The main areas of improvement for the existing CL solutions should be to enhance the environmental dimension of their activities [
9,
64], including for the health of the local community, as well as to design complex insurance and customer service (including complaints) systems. These areas have already been mentioned in this regard in the literature [
9,
11,
56,
69,
71].
This paper contains a unique proposition of the tools, approaches, and implementation of CL solutions assessment. The CL solutions evaluation model, based on the needs of stakeholders, is a good instrument for evaluating market bidders as well as assessing their own business ideas. The presented model is one of the few that use the AHP approach to build a multi-criteria assessment of solutions in this area [
39,
65]. This study is, according to the authors’ knowledge, the first about evaluating this kind of sharing economy service in the context of the stakeholders’ needs using the AHP method. Both academic staff (to make comparisons with other research, to compare their own research with this one) and current or future CL providers (to verify and extend their market offers) can use it. This paper can also start a new scientific discussion about the concepts of stakeholder needs analysis according to different approaches and topics related to sharing economy solutions in cities, including Mobility-as-a-Service and CL.
The authors are aware that this research has four strong limitations.

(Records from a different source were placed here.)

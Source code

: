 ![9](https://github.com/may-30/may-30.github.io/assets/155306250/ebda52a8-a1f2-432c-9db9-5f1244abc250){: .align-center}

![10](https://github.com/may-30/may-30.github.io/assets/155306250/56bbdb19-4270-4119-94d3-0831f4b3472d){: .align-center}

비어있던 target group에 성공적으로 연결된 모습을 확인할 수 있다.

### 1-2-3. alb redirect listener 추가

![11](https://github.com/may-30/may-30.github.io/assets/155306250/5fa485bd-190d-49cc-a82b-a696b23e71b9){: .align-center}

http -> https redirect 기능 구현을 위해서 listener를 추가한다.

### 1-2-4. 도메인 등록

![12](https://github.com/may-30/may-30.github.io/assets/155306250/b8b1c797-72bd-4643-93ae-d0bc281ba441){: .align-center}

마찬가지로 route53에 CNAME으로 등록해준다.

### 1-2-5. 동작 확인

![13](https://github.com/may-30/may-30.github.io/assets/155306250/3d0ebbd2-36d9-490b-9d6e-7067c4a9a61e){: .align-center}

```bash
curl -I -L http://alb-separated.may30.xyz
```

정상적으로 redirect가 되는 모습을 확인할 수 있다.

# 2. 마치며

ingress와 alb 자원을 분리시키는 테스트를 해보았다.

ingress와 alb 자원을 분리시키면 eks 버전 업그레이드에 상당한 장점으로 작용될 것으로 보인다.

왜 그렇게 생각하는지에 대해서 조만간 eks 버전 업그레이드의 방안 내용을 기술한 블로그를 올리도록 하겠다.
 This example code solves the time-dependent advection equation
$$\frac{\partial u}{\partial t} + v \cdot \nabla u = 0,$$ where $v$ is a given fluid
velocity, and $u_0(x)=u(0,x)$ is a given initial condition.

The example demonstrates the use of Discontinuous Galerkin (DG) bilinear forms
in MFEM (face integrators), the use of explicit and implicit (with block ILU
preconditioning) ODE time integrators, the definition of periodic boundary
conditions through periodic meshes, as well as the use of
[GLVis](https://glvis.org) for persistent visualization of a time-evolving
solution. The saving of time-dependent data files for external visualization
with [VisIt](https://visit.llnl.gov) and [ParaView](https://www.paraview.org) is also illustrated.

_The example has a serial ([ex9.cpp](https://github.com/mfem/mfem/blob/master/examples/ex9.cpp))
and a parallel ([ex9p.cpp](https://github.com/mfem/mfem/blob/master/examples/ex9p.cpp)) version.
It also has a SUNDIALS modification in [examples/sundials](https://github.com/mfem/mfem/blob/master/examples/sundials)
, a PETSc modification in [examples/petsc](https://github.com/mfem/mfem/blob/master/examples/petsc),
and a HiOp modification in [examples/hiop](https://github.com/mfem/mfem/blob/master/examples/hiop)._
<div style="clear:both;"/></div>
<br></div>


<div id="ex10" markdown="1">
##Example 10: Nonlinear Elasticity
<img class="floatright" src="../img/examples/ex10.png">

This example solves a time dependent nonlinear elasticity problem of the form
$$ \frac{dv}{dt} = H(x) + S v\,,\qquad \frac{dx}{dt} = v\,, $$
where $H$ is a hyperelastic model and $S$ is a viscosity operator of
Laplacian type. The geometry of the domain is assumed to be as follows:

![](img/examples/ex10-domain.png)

Firstly, the set of variables focused only on the sustainability area, and its subareas cannot fully describe the complex character of the needs of stakeholders. Secondly, using multi-criteria methods other than AHP for research goal implementation can give other results. Therefore, one of the future research directions can be the multi-criteria analysis based on the AHP-based hybrid methods, other multi-criteria methods, or comparisons of the results obtained by using different methodological approaches. Thirdly, the set of variables was built based on the literature review, not on the primary data (interviews and surveys), so one of the next steps of developing and enhancing this study will be gathering the primary data. Fourthly, the presented methodological approach might not provide the full list of the existing CL solutions. There is a risk of omitting some CL solutions in this manuscript, even when using the described research method and approach (for example, some CL solutions are called crowdsourcing solutions). However, the authors tried to get access to different sources (literature sources, datasets, the results of the simple search in the Internet search engine) to identify as many CL solutions as possible.
Nevertheless, this study provides useful insights and contributes to the development of knowledge about the construction of CL solutions and their market offer. The research results are promising, and provide many practical implications and future investigation possibilities. Future studies should be conducted to obtain the primary data on CL stakeholders’ needs, using other research methods to address the same research problems and comparing the results with other studies. The authors hope that these and many other issues in the area of CL solutions will be addressed in the near future in both theoretical and empirical research.